When I had my first baby, my biggest outing was going to the grocery store, but many of you may want to venture a little farther. So I asked Kaamna Bhojwani-Dhawan, from MomAboard, what tips she’d give new parents thinking about traveling with a baby. It actually sounds like it could be fun!
When they cross the threshold from non-parent to parent, mothers fall into two clear camps when it comes to travel: the “headed-to-machu-pichu-with-a-baby-carrier” parents and #the next-vacation-when-she’s-18” ones. There’s validity to both schools of thought, and solid reasons for doing it each way.
I’d like to think I’ve been somewhere in the middle with my kids. They’ve each been on the road since they were 3 months old but we haven’t taken them to crazily adventurous places – just loads of countries, homes, and beaches.
At the end of the day, your travel lifestyle with your baby (ies) will depend on your values as a family: Is exposure more important than stability? Routine more dear than adaptability? Are visits to friends and family important? Travel can be expensive – is it worth the money?

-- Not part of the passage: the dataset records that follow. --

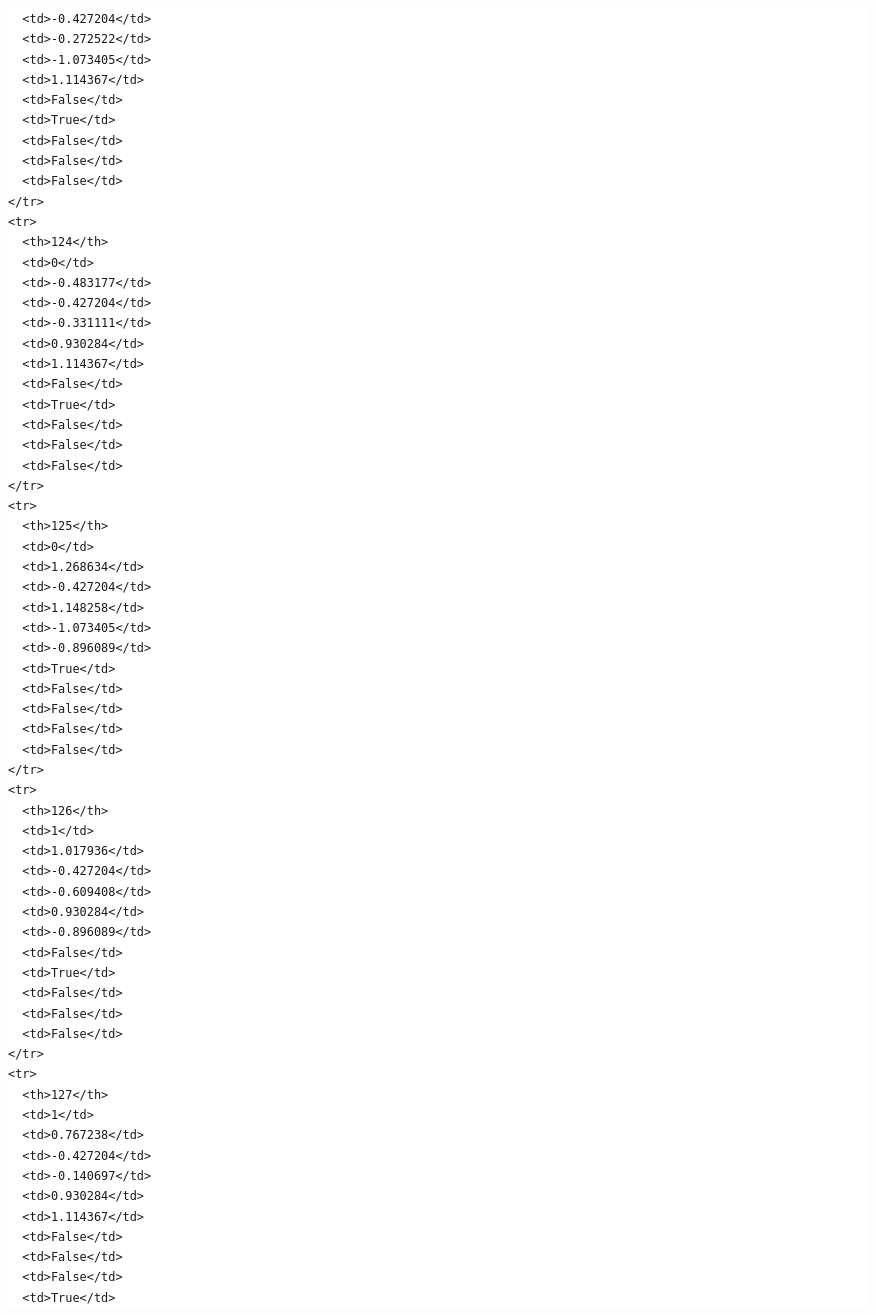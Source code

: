      <td>-0.427204</td>
      <td>-0.272522</td>
      <td>-1.073405</td>
      <td>1.114367</td>
      <td>False</td>
      <td>True</td>
      <td>False</td>
      <td>False</td>
      <td>False</td>
    </tr>
    <tr>
      <th>124</th>
      <td>0</td>
      <td>-0.483177</td>
      <td>-0.427204</td>
      <td>-0.331111</td>
      <td>0.930284</td>
      <td>1.114367</td>
      <td>False</td>
      <td>True</td>
      <td>False</td>
      <td>False</td>
      <td>False</td>
    </tr>
    <tr>
      <th>125</th>
      <td>0</td>
      <td>1.268634</td>
      <td>-0.427204</td>
      <td>1.148258</td>
      <td>-1.073405</td>
      <td>-0.896089</td>
      <td>True</td>
      <td>False</td>
      <td>False</td>
      <td>False</td>
      <td>False</td>
    </tr>
    <tr>
      <th>126</th>
      <td>1</td>
      <td>1.017936</td>
      <td>-0.427204</td>
      <td>-0.609408</td>
      <td>0.930284</td>
      <td>-0.896089</td>
      <td>False</td>
      <td>True</td>
      <td>False</td>
      <td>False</td>
      <td>False</td>
    </tr>
    <tr>
      <th>127</th>
      <td>1</td>
      <td>0.767238</td>
      <td>-0.427204</td>
      <td>-0.140697</td>
      <td>0.930284</td>
      <td>1.114367</td>
      <td>False</td>
      <td>False</td>
      <td>False</td>
      <td>True</td>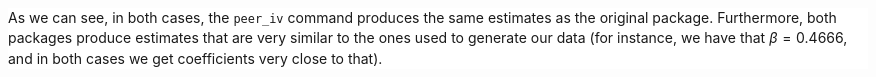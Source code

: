
As we can see, in both cases, the `peer_iv` command produces the same estimates as the original package. Furthermore, both packages produce estimates that are very similar to the ones used to generate our data (for instance, we have that $\beta=0.4666$, and in both cases we get coefficients very close to that).
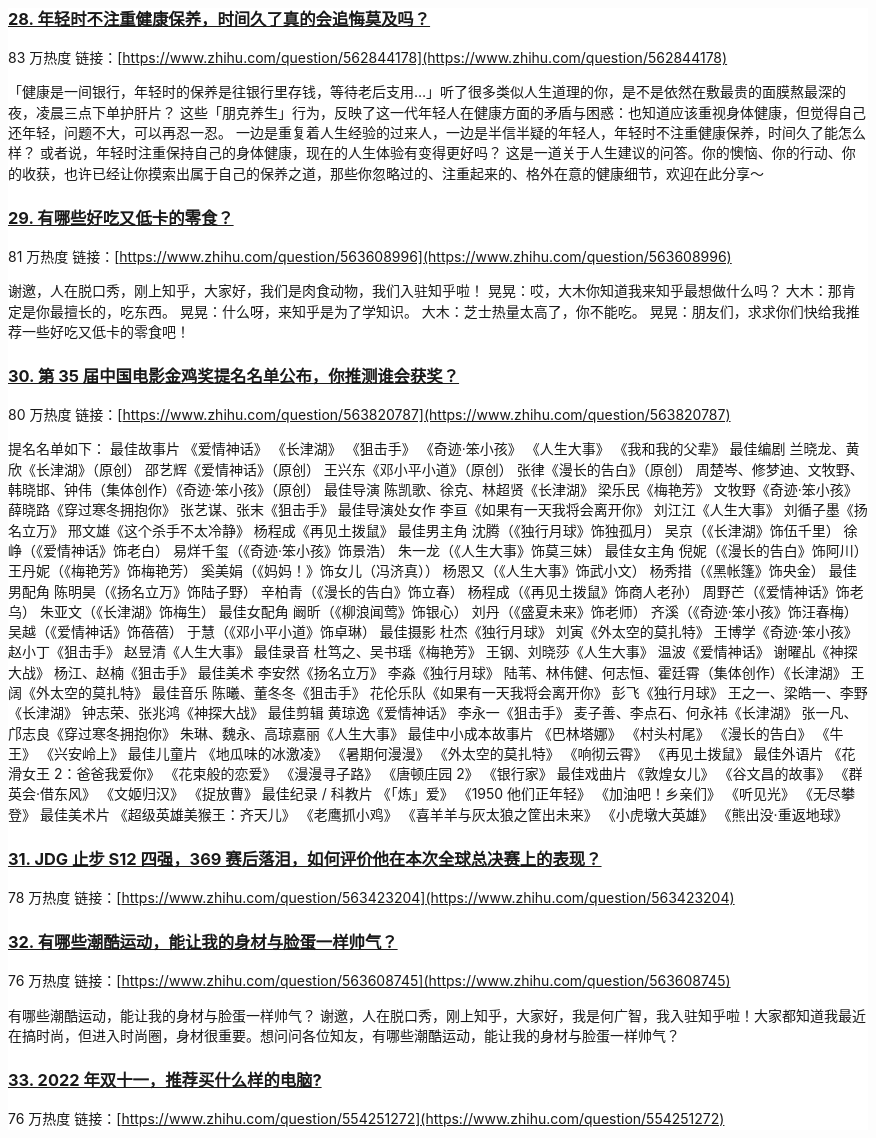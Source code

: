 ### [28. 年轻时不注重健康保养，时间久了真的会追悔莫及吗？](https://www.zhihu.com/question/562844178)
83 万热度 链接：[https://www.zhihu.com/question/562844178](https://www.zhihu.com/question/562844178)

「健康是一间银行，年轻时的保养是往银行里存钱，等待老后支用…」听了很多类似人生道理的你，是不是依然在敷最贵的面膜熬最深的夜，凌晨三点下单护肝片？ 这些「朋克养生」行为，反映了这一代年轻人在健康方面的矛盾与困惑：也知道应该重视身体健康，但觉得自己还年轻，问题不大，可以再忍一忍。 一边是重复着人生经验的过来人，一边是半信半疑的年轻人，年轻时不注重健康保养，时间久了能怎么样？ 或者说，年轻时注重保持自己的身体健康，现在的人生体验有变得更好吗？ 这是一道关于人生建议的问答。你的懊恼、你的行动、你的收获，也许已经让你摸索出属于自己的保养之道，那些你忽略过的、注重起来的、格外在意的健康细节，欢迎在此分享～

### [29. 有哪些好吃又低卡的零食？](https://www.zhihu.com/question/563608996)
81 万热度 链接：[https://www.zhihu.com/question/563608996](https://www.zhihu.com/question/563608996)

谢邀，人在脱口秀，刚上知乎，大家好，我们是肉食动物，我们入驻知乎啦！ 晃晃：哎，大木你知道我来知乎最想做什么吗？ 大木：那肯定是你最擅长的，吃东西。 晃晃：什么呀，来知乎是为了学知识。 大木：芝士热量太高了，你不能吃。 晃晃：朋友们，求求你们快给我推荐一些好吃又低卡的零食吧！

### [30. 第 35 届中国电影金鸡奖提名名单公布，你推测谁会获奖？](https://www.zhihu.com/question/563820787)
80 万热度 链接：[https://www.zhihu.com/question/563820787](https://www.zhihu.com/question/563820787)

提名名单如下： 最佳故事片 《爱情神话》 《长津湖》 《狙击手》 《奇迹·笨小孩》 《人生大事》 《我和我的父辈》 最佳编剧 兰晓龙、黄欣《长津湖》（原创） 邵艺辉《爱情神话》（原创） 王兴东《邓小平小道》（原创） 张律《漫长的告白》（原创） 周楚岑、修梦迪、文牧野、韩晓邯、钟伟（集体创作）《奇迹·笨小孩》（原创） 最佳导演 陈凯歌、徐克、林超贤《长津湖》 梁乐民《梅艳芳》 文牧野《奇迹·笨小孩》 薛晓路《穿过寒冬拥抱你》 张艺谋、张末《狙击手》 最佳导演处女作 李亘《如果有一天我将会离开你》 刘江江《人生大事》 刘循子墨《扬名立万》 邢文雄《这个杀手不太冷静》 杨程成《再见土拨鼠》 最佳男主角 沈腾（《独行月球》饰独孤月） 吴京（《长津湖》饰伍千里） 徐峥（《爱情神话》饰老白） 易烊千玺（《奇迹·笨小孩》饰景浩） 朱一龙（《人生大事》饰莫三妹） 最佳女主角 倪妮（《漫长的告白》饰阿川） 王丹妮（《梅艳芳》饰梅艳芳） 奚美娟（《妈妈！》饰女儿（冯济真）） 杨恩又（《人生大事》饰武小文） 杨秀措（《黑帐篷》饰央金） 最佳男配角 陈明昊（《扬名立万》饰陆子野） 辛柏青（《漫长的告白》饰立春） 杨程成（《再见土拨鼠》饰商人老孙） 周野芒（《爱情神话》饰老乌） 朱亚文（《长津湖》饰梅生） 最佳女配角 阚昕（《柳浪闻莺》饰银心） 刘丹（《盛夏未来》饰老师） 齐溪（《奇迹·笨小孩》饰汪春梅） 吴越（《爱情神话》饰蓓蓓） 于慧（《邓小平小道》饰卓琳） 最佳摄影 杜杰《独行月球》 刘寅《外太空的莫扎特》 王博学《奇迹·笨小孩》 赵小丁《狙击手》 赵昱清《人生大事》 最佳录音 杜笃之、吴书瑶《梅艳芳》 王钢、刘晓莎《人生大事》 温波《爱情神话》 谢曜乩《神探大战》 杨江、赵楠《狙击手》 最佳美术 李安然《扬名立万》 李淼《独行月球》 陆苇、林伟健、何志恒、霍廷霄（集体创作）《长津湖》 王阔《外太空的莫扎特》 最佳音乐 陈曦、董冬冬《狙击手》 花伦乐队《如果有一天我将会离开你》 彭飞《独行月球》 王之一、梁皓一、李野《长津湖》 钟志荣、张兆鸿《神探大战》 最佳剪辑 黄琼逸《爱情神话》 李永一《狙击手》 麦子善、李点石、何永祎《长津湖》 张一凡、邝志良《穿过寒冬拥抱你》 朱琳、魏永、高琼嘉丽《人生大事》 最佳中小成本故事片 《巴林塔娜》 《村头村尾》 《漫长的告白》 《牛王》 《兴安岭上》 最佳儿童片 《地瓜味的冰激凌》 《暑期何漫漫》 《外太空的莫扎特》 《响彻云霄》 《再见土拨鼠》 最佳外语片 《花滑女王 2：爸爸我爱你》 《花束般的恋爱》 《漫漫寻子路》 《唐顿庄园 2》 《银行家》 最佳戏曲片 《敦煌女儿》 《谷文昌的故事》 《群英会·借东风》 《文姬归汉》 《捉放曹》 最佳纪录 / 科教片 《「炼」爱》 《1950 他们正年轻》 《加油吧！乡亲们》 《听见光》 《无尽攀登》 最佳美术片 《超级英雄美猴王：齐天儿》 《老鹰抓小鸡》 《喜羊羊与灰太狼之筐出未来》 《小虎墩大英雄》 《熊出没·重返地球》

### [31. JDG 止步 S12 四强，369 赛后落泪，如何评价他在本次全球总决赛上的表现？](https://www.zhihu.com/question/563423204)
78 万热度 链接：[https://www.zhihu.com/question/563423204](https://www.zhihu.com/question/563423204)



### [32. 有哪些潮酷运动，能让我的身材与脸蛋一样帅气？](https://www.zhihu.com/question/563608745)
76 万热度 链接：[https://www.zhihu.com/question/563608745](https://www.zhihu.com/question/563608745)

有哪些潮酷运动，能让我的身材与脸蛋一样帅气？ 谢邀，人在脱口秀，刚上知乎，大家好，我是何广智，我入驻知乎啦！大家都知道我最近在搞时尚，但进入时尚圈，身材很重要。想问问各位知友，有哪些潮酷运动，能让我的身材与脸蛋一样帅气？

### [33. 2022 年双十一，推荐买什么样的电脑?](https://www.zhihu.com/question/554251272)
76 万热度 链接：[https://www.zhihu.com/question/554251272](https://www.zhihu.com/question/554251272)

Whichever way you lean, here are some things I’ve learned about traveling with babies that may surprise you:
It’s easier to travel with an infant. Particularly before they begin to start walking. The term of travel terror in my experience is 12-36 months.
It’s cheaper to travel with an infant. Babies fly free until their 2nd birthdays and typically stay at no extra cost in hotel rooms.
You can do more when traveling with an infant. Babies typically don’t have an opinion – so you can go where you want with the right stroller or baby carrier – until they learn to say “Are we there yet?”
Other things to consider when traveling with a baby:
I am not that intrepid. When I travel with my kids, I like to be close to basic facilities– a hospital or a hotel with some infrastructure. My advice for your first trip with your baby is to choose a place that’s not too hard to get to –one plane or train or car ride and no more than 4 hours of travel time.
Don’t try to recreate your honeymoon – pick a place that’s family-friendly, only so you don’t reel of guilt if the baby is crying in the middle of a night in a tightly packed bed and breakfast. If your first trip can be to a home or an apartment, you might be more comfortable with the space and access to a kitchen should you need to wash and sterilize etc.
Don’t pack it in, really. Babies are unpredictable and new environments can set them off. Have a plan, if you must, but for heaven’s sakes don’t book anything non-refundable.
Some exotic locations will require vaccinations. It’s best to stay clear of them if your baby is under 6 weeks old. Check the CDC website or with your pediatrician if you are unsure.
Leaving the baby behind:
Many new parents find that while a childfree vacation may seem like the hardest thing to do, it’s actually saved their marriages. Getting away from it all is a chance to reconnect with your partner and with your former pre-parent self. And a few extra hours of sleep can’t hurt either. Fly in a grandparent, make sure your Wifi is all sorted so you can facetime your munchkin, and make some plans for couple (or even solo) time.
Why I Travel With My Kids
As I mentioned at the beginning of this article, I’ve been traveling with my kids since they were infants. We’re not campers (we might be glampers) or particularly good at “roughing it”, but we’ve traveled far and wide, on planes, trains, and automobiles. And I can see now how those early years on the road have helped my children adapt. They are used to being confronted with different foods, and have a process for trying and rejecting/accepting. They are less thrown off by jetlag and unfamiliar surroundings.
Most of all, they’ve learned to observe, and they often see things adults don’t. While my husband and I are debating over Google Maps is accurate, my son is pointing out colors of doors on little houses in Morocco, and my daughter is waving to a local kid across the street in Sicily. In learning to appreciate the world they live in, they are learning to appreciate themselves, and that makes it all worth it for me.